O assunto me encanta. Estudos de casos parecem deixar as coisas um pouco mais claras – é como dar forma ao intangível. E foi aí que me lembrei de uma história bastante simples; um case de integridade, diríamos.

Era uma vez… uma história real.

Na década de 70, um casal tinha 10 filhos. Nada era fácil; trabalhavam muito por uma remuneração baixa. Mas, nessa toada de trabalhar muito, o homem tornou-se ourives de uma importante joalheria.

Após anos, ele decidiu empreender e montou a sua própria “oficina de joias”. Poucos funcionários; a maioria, os próprios filhos. Sim, porque ele teve a brilhante ideia de ensinar uma profissão à prole e, ao mesmo tempo, garantir o sustento da grande família.

As filhas eram poupadas do trabalho na oficina enquanto fossem pequenas, mas amavam visitar o trabalho do pai e dos irmãos. Foi quando em uma dessas visitas, a filha mais nova viu que o pai, ao embrulhar em um papel de seda a joia de um cliente, ajuntou em um envelopinho de papel o pó do ouro do processo de limagem daquela peça, e colocou os dois itens juntos em um outro envelope.

Depois de algum tempo, apareceu o cliente, e o pai entregou o envelope com tudo dentro.

A menina não entendeu a razão de o pai dar ao cliente aquele pó. Afinal, era apenas o resto, um tiquinho de pó. E anos após anos viu isso acontecer na oficina: a devolução do pó do ouro. Até que passou a achar aquilo normal e já não estranhava mais.

Aos 14 anos, também passou a trabalhar no escritório da oficina com os irmãos, onde o pai já não estava.

Com o passar do tempo, foi entendendo como funcionava a indústria joalheira, os metais e pedras preciosas, e que existiam impérios no setor. Descobriu também que a prática do devolver o pó do ouro não era tão comum às joalherias e que seu pai, provavelmente, “perdeu” dinheiro fazendo aquilo anos e anos de sua vida.
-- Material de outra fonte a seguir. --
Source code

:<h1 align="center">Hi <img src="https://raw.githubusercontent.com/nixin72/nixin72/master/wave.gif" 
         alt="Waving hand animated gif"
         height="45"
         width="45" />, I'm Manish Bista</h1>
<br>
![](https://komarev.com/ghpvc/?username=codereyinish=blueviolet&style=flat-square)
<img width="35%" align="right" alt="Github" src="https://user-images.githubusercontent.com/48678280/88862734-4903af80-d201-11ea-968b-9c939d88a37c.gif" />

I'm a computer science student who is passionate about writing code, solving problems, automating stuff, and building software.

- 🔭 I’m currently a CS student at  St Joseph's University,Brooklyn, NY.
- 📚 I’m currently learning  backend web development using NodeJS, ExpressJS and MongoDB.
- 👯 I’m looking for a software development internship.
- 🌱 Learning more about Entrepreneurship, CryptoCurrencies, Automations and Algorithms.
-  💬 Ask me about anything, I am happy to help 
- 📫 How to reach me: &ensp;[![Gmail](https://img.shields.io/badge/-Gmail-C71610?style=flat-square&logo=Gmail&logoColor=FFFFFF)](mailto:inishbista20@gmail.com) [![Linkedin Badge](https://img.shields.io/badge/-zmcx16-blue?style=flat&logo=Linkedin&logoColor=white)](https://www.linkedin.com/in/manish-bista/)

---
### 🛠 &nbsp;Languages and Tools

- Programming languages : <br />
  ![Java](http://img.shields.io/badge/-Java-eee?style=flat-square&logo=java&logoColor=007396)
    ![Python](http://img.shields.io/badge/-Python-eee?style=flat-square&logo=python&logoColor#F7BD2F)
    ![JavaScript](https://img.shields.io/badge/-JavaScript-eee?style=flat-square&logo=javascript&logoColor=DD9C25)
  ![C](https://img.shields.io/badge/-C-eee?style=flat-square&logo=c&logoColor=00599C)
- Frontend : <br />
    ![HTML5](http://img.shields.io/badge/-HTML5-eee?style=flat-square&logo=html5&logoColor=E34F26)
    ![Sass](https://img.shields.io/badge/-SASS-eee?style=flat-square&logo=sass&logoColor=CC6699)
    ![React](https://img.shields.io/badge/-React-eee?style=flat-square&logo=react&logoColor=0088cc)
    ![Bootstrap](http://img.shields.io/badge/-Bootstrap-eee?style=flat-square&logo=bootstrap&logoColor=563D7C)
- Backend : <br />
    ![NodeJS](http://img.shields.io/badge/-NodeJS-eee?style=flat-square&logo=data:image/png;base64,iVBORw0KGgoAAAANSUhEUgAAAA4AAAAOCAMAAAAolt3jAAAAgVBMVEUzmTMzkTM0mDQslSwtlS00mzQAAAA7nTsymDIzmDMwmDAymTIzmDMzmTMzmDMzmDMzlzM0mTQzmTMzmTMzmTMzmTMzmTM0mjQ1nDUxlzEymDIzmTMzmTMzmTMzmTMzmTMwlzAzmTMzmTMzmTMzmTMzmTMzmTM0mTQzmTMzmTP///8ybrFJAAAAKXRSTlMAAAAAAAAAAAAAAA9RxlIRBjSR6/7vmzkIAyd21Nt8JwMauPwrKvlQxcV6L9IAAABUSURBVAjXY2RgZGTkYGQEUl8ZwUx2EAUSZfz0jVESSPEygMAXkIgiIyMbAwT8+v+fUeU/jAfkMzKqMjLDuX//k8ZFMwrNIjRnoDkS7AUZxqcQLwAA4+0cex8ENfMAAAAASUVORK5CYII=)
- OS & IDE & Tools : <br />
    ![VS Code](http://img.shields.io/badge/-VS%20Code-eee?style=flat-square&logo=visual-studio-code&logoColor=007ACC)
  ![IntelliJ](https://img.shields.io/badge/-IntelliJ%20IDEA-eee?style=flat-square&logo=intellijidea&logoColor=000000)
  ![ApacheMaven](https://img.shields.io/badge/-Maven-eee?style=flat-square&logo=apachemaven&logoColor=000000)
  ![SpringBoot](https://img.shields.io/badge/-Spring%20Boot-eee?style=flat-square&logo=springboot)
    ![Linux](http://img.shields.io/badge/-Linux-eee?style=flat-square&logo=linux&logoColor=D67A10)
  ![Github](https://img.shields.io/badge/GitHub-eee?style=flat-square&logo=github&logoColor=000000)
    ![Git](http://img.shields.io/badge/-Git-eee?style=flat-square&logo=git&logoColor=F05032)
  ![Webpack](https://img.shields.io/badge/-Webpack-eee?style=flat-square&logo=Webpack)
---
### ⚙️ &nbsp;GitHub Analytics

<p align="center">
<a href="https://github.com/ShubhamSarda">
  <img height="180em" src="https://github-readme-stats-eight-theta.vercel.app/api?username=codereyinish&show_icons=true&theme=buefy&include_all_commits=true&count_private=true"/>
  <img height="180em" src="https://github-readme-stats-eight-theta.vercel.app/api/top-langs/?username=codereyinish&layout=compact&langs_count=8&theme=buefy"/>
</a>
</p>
Por muito tempo ela tentou entender a razão de seu pai agir daquela forma quando não era comum a todos do setor. Se a prática do mercado era ficar com o “resto” do ouro, porque o comportamento dele era diferente?

Recentemente, ela resolveu conversar com o pai – já com 83 anos – sobre o assunto. Ele continua muito simples e de forma também simples esclareceu que os clientes traziam peças para consertar ou ouro bruto para ele fazer joias, e o pó que vinha do processo de consertar ou fazer essas peças não era seu e, sim, do cliente. Seria como se ficasse com o troco de um pagamento.

E então ela compreendeu que a história de seu pai era a prática da frase:

“O certo é certo ainda que ninguém o faça, e o errado é errado ainda que todos o façam.”

Esse homem não faz ideia do que significa compliance e das discussões profundas atuais para entender o que é “fazer o certo e de forma certa”. Mas ele tem uma boa história e um bom exemplo de ética e integridade. Não havia nada errado aos olhos de muitos ele ficar com o pó do ouro; não havia lei ou regulamentação que obrigasse o pai a devolvê-lo e, porque não dizer, ninguém estava olhando. O que o obrigada eram seus princípios e valores, traduzidos na conduta ética e em sua cultura de integridade.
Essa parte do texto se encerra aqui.